Emballement du risque

Se risquer au réel des effets de la science ne garantit pas un destin uniquement bienfaisant et n’exclut pas les effets délétères d’une idéologie ouverte au fortuit et à l’accidentel qui invalide l’éthique entendue comme essence critique de l’agir humain. Résultant de formes réactualisées mettant en acte tout ce qu’il est possible de réaliser, le réel ne se déplace jamais qu’au sein d’une matrice princeps. Qu’il soit question de thermonucléaire ou d’intelligence artificielle, les formes se diversifient au sein d’une matrice originelle faite de nombres et d’une appétence pour l’illimité. Il importe ici de rappeler que les pythagoriciens puis Platon rapportaient la cause de l’indétermination au mouvement qui se transforme en événement tangible, désormais surdéterminée par l’agir techno-scientifique. La forme de l’utopie contemporaine expulse la pensée du temps long en méconnaissance des conséquences quand la pulsion de mort se trouve embusquée dans les sous-bois de l’inconscient.

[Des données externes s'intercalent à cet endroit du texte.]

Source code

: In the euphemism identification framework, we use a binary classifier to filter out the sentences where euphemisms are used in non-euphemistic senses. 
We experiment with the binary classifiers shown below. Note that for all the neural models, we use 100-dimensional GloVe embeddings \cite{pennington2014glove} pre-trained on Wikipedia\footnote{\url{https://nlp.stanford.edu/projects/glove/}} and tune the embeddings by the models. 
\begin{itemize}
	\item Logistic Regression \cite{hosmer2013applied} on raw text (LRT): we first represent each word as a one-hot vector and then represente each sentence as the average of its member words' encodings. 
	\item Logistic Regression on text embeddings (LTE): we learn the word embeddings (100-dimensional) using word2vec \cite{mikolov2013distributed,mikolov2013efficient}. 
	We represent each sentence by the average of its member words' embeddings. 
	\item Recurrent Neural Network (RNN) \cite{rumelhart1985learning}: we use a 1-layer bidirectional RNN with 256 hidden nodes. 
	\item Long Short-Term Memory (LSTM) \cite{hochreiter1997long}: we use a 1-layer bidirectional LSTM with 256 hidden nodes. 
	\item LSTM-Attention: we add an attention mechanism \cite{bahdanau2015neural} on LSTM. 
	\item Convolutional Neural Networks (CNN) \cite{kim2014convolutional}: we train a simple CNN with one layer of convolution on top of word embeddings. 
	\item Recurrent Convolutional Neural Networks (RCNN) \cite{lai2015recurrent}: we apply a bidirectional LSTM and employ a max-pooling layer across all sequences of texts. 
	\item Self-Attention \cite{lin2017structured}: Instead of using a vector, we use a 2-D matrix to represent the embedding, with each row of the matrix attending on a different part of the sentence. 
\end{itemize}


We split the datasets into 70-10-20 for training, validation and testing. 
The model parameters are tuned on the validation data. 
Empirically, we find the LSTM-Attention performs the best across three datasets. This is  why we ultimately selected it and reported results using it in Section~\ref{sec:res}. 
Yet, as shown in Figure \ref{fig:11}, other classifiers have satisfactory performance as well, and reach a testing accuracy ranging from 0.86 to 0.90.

Lorsque la compliance progressiste prend la main, les comités éthiques ne sauraient endiguer durablement la frénésie innovatrice. Si la science moderne naît de l’acceptation de tests empiriques comme critère de validité de ses énoncés théoriques, elle n’échappe pas pour autant à ce qui la fonde lorsqu’elle se fait dévorer par les technosciences. Platon pose clairement que la science est le savoir que la science nous échappe (Théétète), mais la connaissance dans le monde contemporain ne tient plus désormais sa valeur qu’au titre de sa participation à l’essor industriel et de la « connivence entre le geste scientifique et l’ingénierie technologique [32] » et c’est encore vers elle que nous nous tournons « pour conjurer les méfaits dont elle se trouve pourtant largement responsable [33] ». Penser que la science peut remédier à tout, quoi qu’il arrive, est illusoire. Postulant un écart possible en termes d’intelligence au regard de celui que mesure les tests de qi, l’intelligence se trouve dans l’impasse d’un moule techno-nihiliste [34], écrit Aurélien Barrau, dont les élites, vu le niveau d’intrication et de complexité des situations rencontrées, ne savent plus comment se dépêtrer. Il appert ainsi que maintenir la civilisation technoscientifique semble désormais aussi difficile que d’y renoncer en faveur de modèles alternatifs restant à définir. De plus en plus de livres dénonçant la toxicité d’une globalisation écono-mystificatrice s’écrivent sans que les lignes ne bougent en faveur du climat et de la biodiversité. À cet égard, l’inertie des grandes puissances est flagrante.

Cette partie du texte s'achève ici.